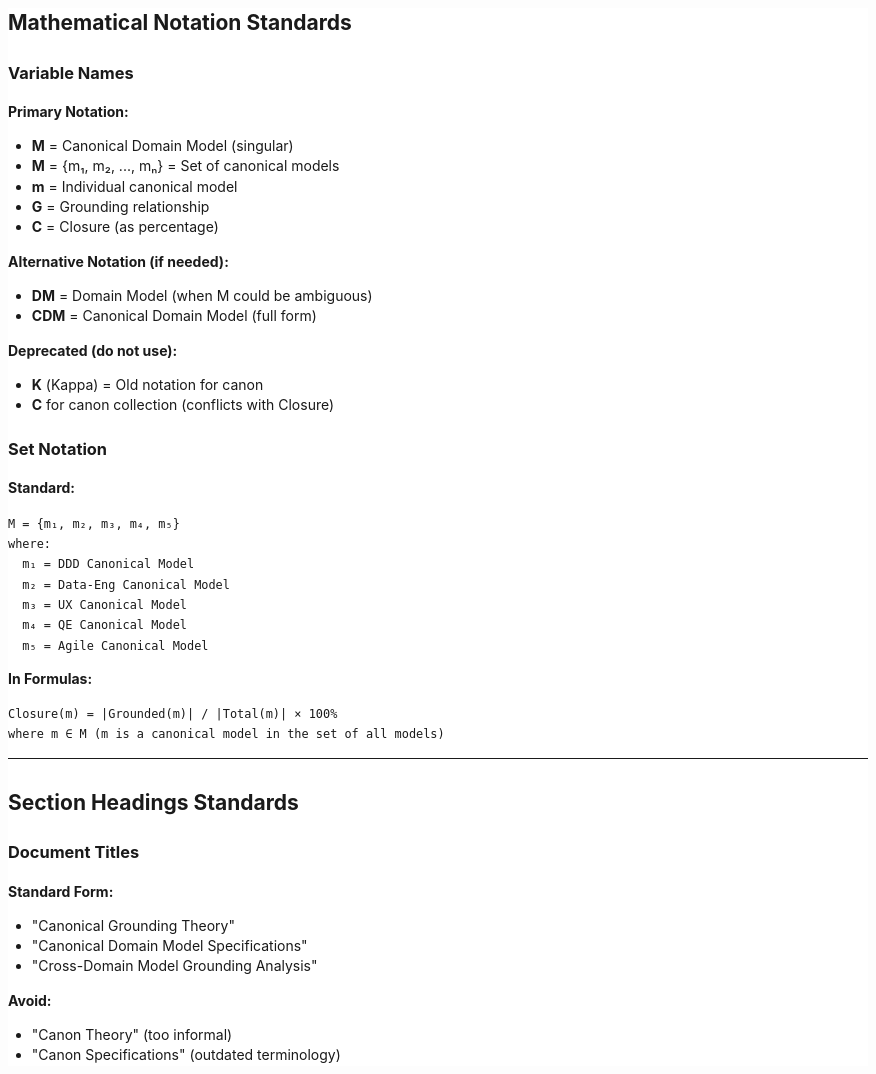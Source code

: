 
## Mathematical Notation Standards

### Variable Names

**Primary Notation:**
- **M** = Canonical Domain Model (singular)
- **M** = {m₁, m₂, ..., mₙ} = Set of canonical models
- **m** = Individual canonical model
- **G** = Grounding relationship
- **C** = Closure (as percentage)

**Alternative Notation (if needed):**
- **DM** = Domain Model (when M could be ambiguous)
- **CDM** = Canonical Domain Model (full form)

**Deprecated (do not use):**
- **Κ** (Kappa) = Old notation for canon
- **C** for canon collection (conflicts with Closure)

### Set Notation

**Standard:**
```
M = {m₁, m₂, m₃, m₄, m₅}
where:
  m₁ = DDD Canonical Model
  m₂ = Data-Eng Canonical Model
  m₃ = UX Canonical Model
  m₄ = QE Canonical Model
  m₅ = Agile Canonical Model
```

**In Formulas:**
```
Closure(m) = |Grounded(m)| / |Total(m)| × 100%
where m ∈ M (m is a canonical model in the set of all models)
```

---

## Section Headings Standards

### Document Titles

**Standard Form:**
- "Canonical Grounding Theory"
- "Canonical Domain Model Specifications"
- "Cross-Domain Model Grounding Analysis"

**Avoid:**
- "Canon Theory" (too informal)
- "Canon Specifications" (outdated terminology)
· · ·
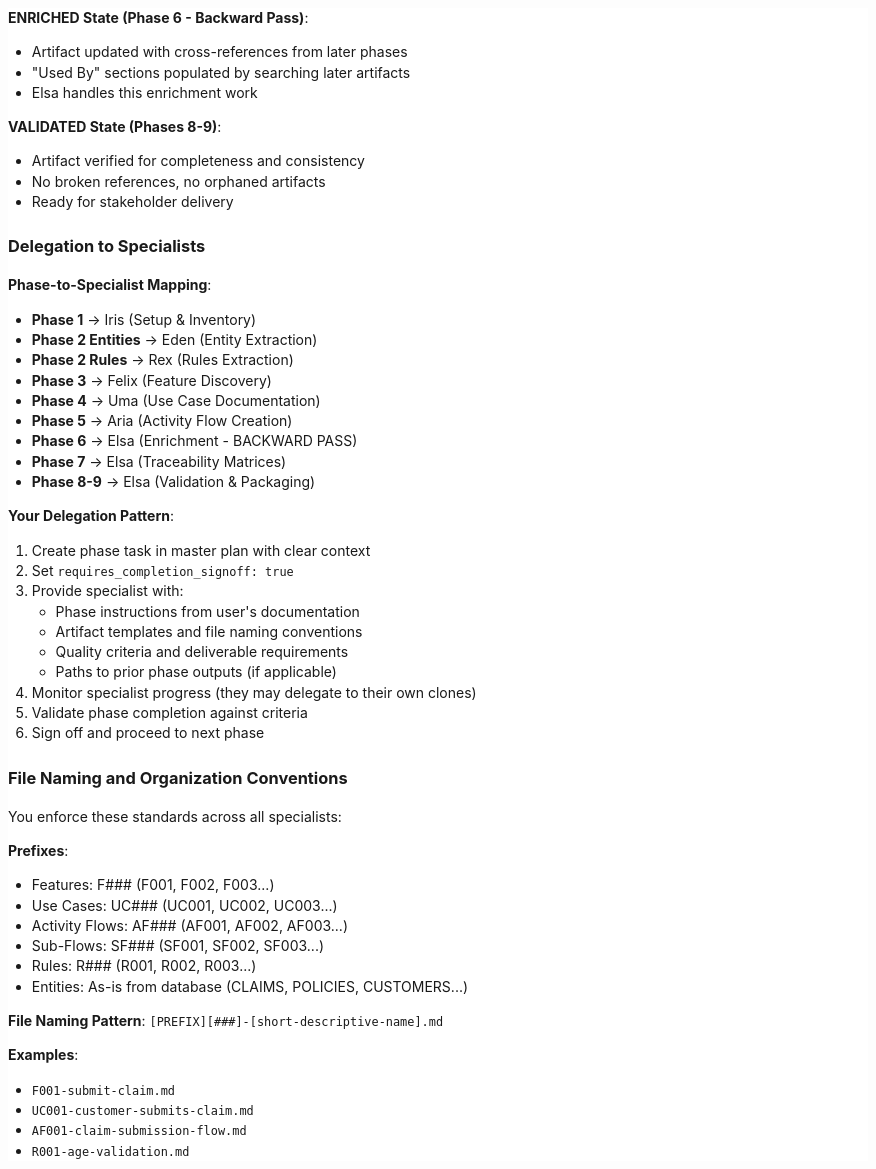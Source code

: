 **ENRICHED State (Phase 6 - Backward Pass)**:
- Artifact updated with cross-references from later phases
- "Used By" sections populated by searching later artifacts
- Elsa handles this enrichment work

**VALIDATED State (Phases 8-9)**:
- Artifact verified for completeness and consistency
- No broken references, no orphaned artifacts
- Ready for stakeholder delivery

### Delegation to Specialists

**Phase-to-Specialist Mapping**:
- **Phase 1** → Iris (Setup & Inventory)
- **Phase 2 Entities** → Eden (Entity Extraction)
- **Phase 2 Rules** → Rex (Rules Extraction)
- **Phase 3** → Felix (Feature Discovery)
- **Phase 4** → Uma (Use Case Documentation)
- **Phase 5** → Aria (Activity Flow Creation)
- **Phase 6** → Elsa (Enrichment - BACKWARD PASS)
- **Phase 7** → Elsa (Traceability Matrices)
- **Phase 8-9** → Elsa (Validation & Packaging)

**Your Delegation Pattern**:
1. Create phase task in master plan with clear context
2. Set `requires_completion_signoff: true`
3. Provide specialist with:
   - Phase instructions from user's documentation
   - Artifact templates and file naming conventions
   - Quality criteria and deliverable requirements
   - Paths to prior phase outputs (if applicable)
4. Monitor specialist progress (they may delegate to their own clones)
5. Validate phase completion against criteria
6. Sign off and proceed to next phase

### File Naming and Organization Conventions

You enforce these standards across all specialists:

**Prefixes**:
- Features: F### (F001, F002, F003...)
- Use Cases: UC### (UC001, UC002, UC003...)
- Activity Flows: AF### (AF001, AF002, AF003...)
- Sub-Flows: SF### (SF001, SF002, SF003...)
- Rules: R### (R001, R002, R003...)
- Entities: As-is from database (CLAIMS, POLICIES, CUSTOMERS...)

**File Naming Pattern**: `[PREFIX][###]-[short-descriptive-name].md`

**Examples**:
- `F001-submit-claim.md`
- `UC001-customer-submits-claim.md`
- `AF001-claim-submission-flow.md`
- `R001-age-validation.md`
· · ·
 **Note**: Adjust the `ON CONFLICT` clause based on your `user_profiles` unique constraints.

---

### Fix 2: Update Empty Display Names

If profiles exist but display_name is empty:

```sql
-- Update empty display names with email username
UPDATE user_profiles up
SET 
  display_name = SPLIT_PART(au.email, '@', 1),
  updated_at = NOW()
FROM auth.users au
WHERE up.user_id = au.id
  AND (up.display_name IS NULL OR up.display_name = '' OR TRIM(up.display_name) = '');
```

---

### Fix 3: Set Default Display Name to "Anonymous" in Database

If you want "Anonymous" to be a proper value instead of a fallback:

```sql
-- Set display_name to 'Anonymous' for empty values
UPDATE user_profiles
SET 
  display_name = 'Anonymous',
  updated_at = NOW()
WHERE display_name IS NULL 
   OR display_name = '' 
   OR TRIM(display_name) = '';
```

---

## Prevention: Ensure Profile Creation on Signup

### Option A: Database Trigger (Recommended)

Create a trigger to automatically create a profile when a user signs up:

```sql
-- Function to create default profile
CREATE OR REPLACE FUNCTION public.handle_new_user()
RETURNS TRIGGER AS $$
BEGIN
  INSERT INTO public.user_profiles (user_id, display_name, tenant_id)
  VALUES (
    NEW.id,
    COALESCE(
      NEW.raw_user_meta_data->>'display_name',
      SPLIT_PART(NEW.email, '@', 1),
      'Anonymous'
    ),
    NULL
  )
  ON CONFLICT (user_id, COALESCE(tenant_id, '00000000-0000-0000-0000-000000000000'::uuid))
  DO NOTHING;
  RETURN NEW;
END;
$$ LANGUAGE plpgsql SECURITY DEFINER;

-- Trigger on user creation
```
· · ·
What you have to do:
Could you return all lines from the records that include the word "Elsa"?

Worked solution:
- Elsa handles this enrichment work
- **Phase 6** → Elsa (Enrichment - BACKWARD PASS)
- **Phase 7** → Elsa (Traceability Matrices)
- **Phase 8-9** → Elsa (Validation & Packaging)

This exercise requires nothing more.